• TASK PROMPT: An image-free, word-for-word version of the records below is to be returned.

• DATA FOR THIS TASK:
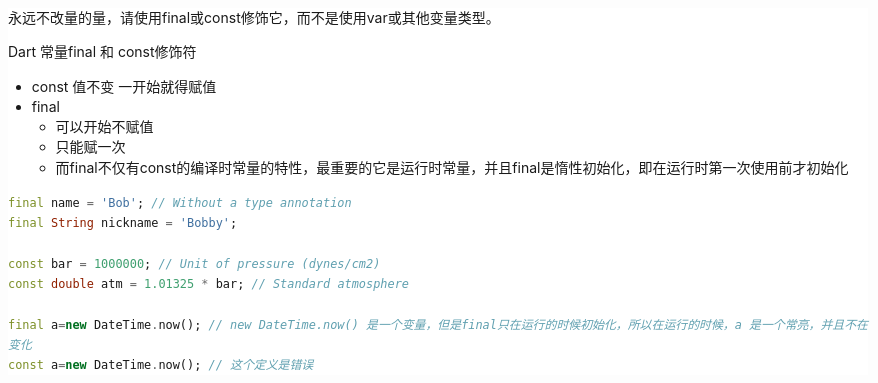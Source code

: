 永远不改量的量，请使用final或const修饰它，而不是使用var或其他变量类型。

Dart 常量final 和 const修饰符  

- const
  值不变 一开始就得赋值
- final
  - 可以开始不赋值
  - 只能赋一次
  - 而final不仅有const的编译时常量的特性，最重要的它是运行时常量，并且final是惰性初始化，即在运行时第一次使用前才初始化

```dart
final name = 'Bob'; // Without a type annotation
final String nickname = 'Bobby';

const bar = 1000000; // Unit of pressure (dynes/cm2)
const double atm = 1.01325 * bar; // Standard atmosphere

final a=new DateTime.now(); // new DateTime.now() 是一个变量，但是final只在运行的时候初始化，所以在运行的时候，a 是一个常亮，并且不在变化
const a=new DateTime.now(); // 这个定义是错误 
```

• SOLUTION FOR THIS TASK:
Source code

: 永远不改量的量，请使用final或const修饰它，而不是使用var或其他变量类型。

Dart 常量final 和 const修饰符  

- const
  值不变 一开始就得赋值
- final
  - 可以开始不赋值
  - 只能赋一次
  - 而final不仅有const的编译时常量的特性，最重要的它是运行时常量，并且final是惰性初始化，即在运行时第一次使用前才初始化

```dart
final name = 'Bob'; // Without a type annotation
final String nickname = 'Bobby';

const bar = 1000000; // Unit of pressure (dynes/cm2)
const double atm = 1.01325 * bar; // Standard atmosphere

final a=new DateTime.now(); // new DateTime.now() 是一个变量，但是final只在运行的时候初始化，所以在运行的时候，a 是一个常亮，并且不在变化
const a=new DateTime.now(); // 这个定义是错误 
```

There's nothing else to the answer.